Introduction to Python for Data Sciences

0 - Installation and Quick Start¶

Python is a programming language that is widely spread nowadays. It is used in many different domains thanks to its versatility.

It is an interpreted language meaning that the code is not compiled but translated by a running Python engine.

Installation¶

See https://www.python.org/about/gettingstarted/ for how to install Python (but it is probably already installed).

In Data Science, it is common to use Anaconda to download and install Python and its environment. (see also the quickstart.

Writing Code¶

Several options exists, more ore less user-friendly.

In the python shell¶

The python shell can be launched by typing the command python in a terminal (this works on Linux, Mac, and Windows with PowerShell). To exit it, type exit().

Warning: Python (version 2.x) and Python3 (version 3.x) coexists in some systems as two different softwares. The differences appear small but are real, and Python 2 is no longer supported, to be sure to have Python 3, you can type python3.

From the shell, you can enter Python code that will be executed on the run as you press Enter. As long as you are in the same shell, you keep your variables, but as soon as you exit it, everything is lost.
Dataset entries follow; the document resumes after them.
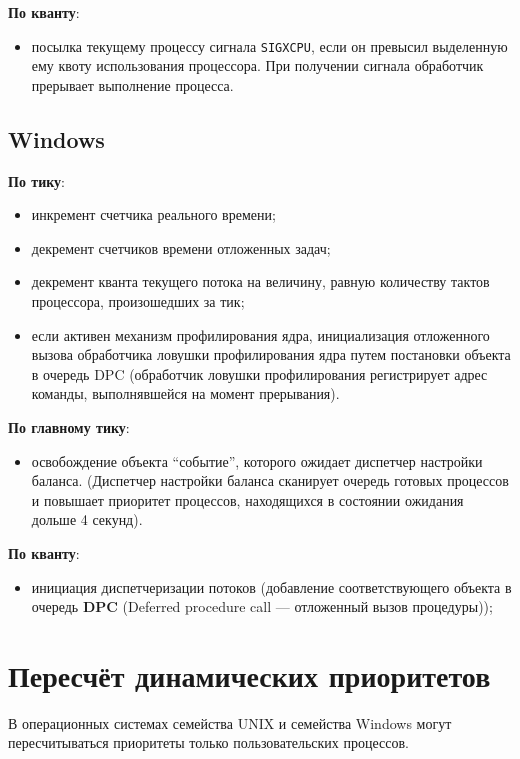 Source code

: \textbf{По кванту}:
\begin{itemize}
    \item посылка текущему процессу сигнала \texttt{SIGXCPU}, если он превысил выделенную ему квоту использования процессора. При получении сигнала обработчик прерывает выполнение процесса.
\end{itemize}


\section{Windows}

\textbf{По тику}:
\begin{itemize}
    \item инкремент счетчика реального времени;
    \item декремент счетчиков времени отложенных задач;
    \item декремент кванта текущего потока на величину, равную количеству тактов процессора, произошедших за тик;
    \item если активен механизм профилирования ядра, инициализация отложенного вызова обработчика ловушки профилирования ядра путем постановки объекта в очередь DPC (обработчик ловушки профилирования регистрирует адрес команды, выполнявшейся на момент прерывания).
\end{itemize}

\textbf{По главному тику}:
\begin{itemize}
    \item освобождение объекта ``событие'', которого ожидает диспетчер настройки баланса. (Диспетчер настройки баланса сканирует очередь готовых процессов и повышает приоритет процессов, находящихся в состоянии ожидания дольше 4 секунд).
\end{itemize}

\textbf{По кванту}:
\begin{itemize}
    \item инициация диспетчеризации потоков (добавление соответствующего объекта в очередь \textbf{DPC} (Deferred procedure call — отложенный вызов процедуры));
\end{itemize}


\chapter{Пересчёт динамических приоритетов}

В операционных системах семейства UNIX и семейства Windows могут пересчитываться приоритеты только пользовательских процессов.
It might not be the best option...

From a file¶

You can write your code in a file and then execute it with Python. The extension of Python files is typically .py.
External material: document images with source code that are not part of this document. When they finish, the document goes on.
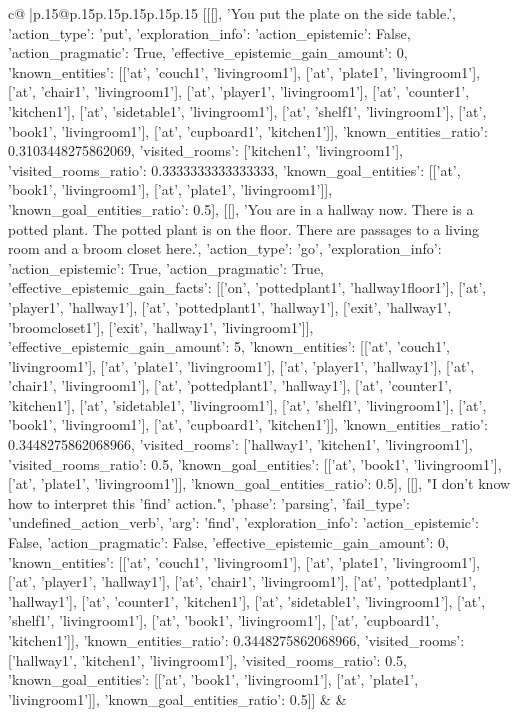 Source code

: \documentclass{article}
\begin{document}
{\begin{supertabular}{c@{$\;$}|p{.15\linewidth}@{}p{.15\linewidth}p{.15\linewidth}p{.15\linewidth}p{.15\linewidth}p{.15\linewidth}}
{{{	 [[[], 'You put the plate on the side table.', {'action_type': 'put', 'exploration_info': {'action_epistemic': False, 'action_pragmatic': True, 'effective_epistemic_gain_amount': 0, 'known_entities': [['at', 'couch1', 'livingroom1'], ['at', 'plate1', 'livingroom1'], ['at', 'chair1', 'livingroom1'], ['at', 'player1', 'livingroom1'], ['at', 'counter1', 'kitchen1'], ['at', 'sidetable1', 'livingroom1'], ['at', 'shelf1', 'livingroom1'], ['at', 'book1', 'livingroom1'], ['at', 'cupboard1', 'kitchen1']], 'known_entities_ratio': 0.3103448275862069, 'visited_rooms': ['kitchen1', 'livingroom1'], 'visited_rooms_ratio': 0.3333333333333333, 'known_goal_entities': [['at', 'book1', 'livingroom1'], ['at', 'plate1', 'livingroom1']], 'known_goal_entities_ratio': 0.5}}], [[], 'You are in a hallway now. There is a potted plant. The potted plant is on the floor. There are passages to a living room and a broom closet here.', {'action_type': 'go', 'exploration_info': {'action_epistemic': True, 'action_pragmatic': True, 'effective_epistemic_gain_facts': [['on', 'pottedplant1', 'hallway1floor1'], ['at', 'player1', 'hallway1'], ['at', 'pottedplant1', 'hallway1'], ['exit', 'hallway1', 'broomcloset1'], ['exit', 'hallway1', 'livingroom1']], 'effective_epistemic_gain_amount': 5, 'known_entities': [['at', 'couch1', 'livingroom1'], ['at', 'plate1', 'livingroom1'], ['at', 'player1', 'hallway1'], ['at', 'chair1', 'livingroom1'], ['at', 'pottedplant1', 'hallway1'], ['at', 'counter1', 'kitchen1'], ['at', 'sidetable1', 'livingroom1'], ['at', 'shelf1', 'livingroom1'], ['at', 'book1', 'livingroom1'], ['at', 'cupboard1', 'kitchen1']], 'known_entities_ratio': 0.3448275862068966, 'visited_rooms': ['hallway1', 'kitchen1', 'livingroom1'], 'visited_rooms_ratio': 0.5, 'known_goal_entities': [['at', 'book1', 'livingroom1'], ['at', 'plate1', 'livingroom1']], 'known_goal_entities_ratio': 0.5}}], [[], "I don't know how to interpret this 'find' action.", {'phase': 'parsing', 'fail_type': 'undefined_action_verb', 'arg': 'find', 'exploration_info': {'action_epistemic': False, 'action_pragmatic': False, 'effective_epistemic_gain_amount': 0, 'known_entities': [['at', 'couch1', 'livingroom1'], ['at', 'plate1', 'livingroom1'], ['at', 'player1', 'hallway1'], ['at', 'chair1', 'livingroom1'], ['at', 'pottedplant1', 'hallway1'], ['at', 'counter1', 'kitchen1'], ['at', 'sidetable1', 'livingroom1'], ['at', 'shelf1', 'livingroom1'], ['at', 'book1', 'livingroom1'], ['at', 'cupboard1', 'kitchen1']], 'known_entities_ratio': 0.3448275862068966, 'visited_rooms': ['hallway1', 'kitchen1', 'livingroom1'], 'visited_rooms_ratio': 0.5, 'known_goal_entities': [['at', 'book1', 'livingroom1'], ['at', 'plate1', 'livingroom1']], 'known_goal_entities_ratio': 0.5}}]] 
	  } 
	   } 
	   } 
	 & & \\ 
 


\end{supertabular}}
\end{document}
If you create a file test.py (using any text editor) containing the following code:

a = 10
a = a + 7

print(a)

Then, you can run it using the command python test.py in a terminal from the same folder as the file.

This is a conveniant solution to run some code but it is probably not the best way to code.

Using an integrated development environment (IDE)¶

You can edit you Python code files with IDEs that offer debuggers, syntax checking, etc. Two popular exemples are:

Spyder which is quite similar to MATLAB or RStudio

* [VS Code](https://code.visualstudio.com/) which has a very good Python integration while not being restricted to it.

Jupyter notebooks¶

Jupyter notebooks are browser-based notebooks for Julia, Python, and R, they correspond to .ipynb files. The main features of jupyter notebooks are:

In-browser editing for code, with automatic syntax highlighting, indentation, and tab completion/introspection.
The ability to execute code from the browser and plot inline.
In-browser editing for rich text using the Markdown markup language.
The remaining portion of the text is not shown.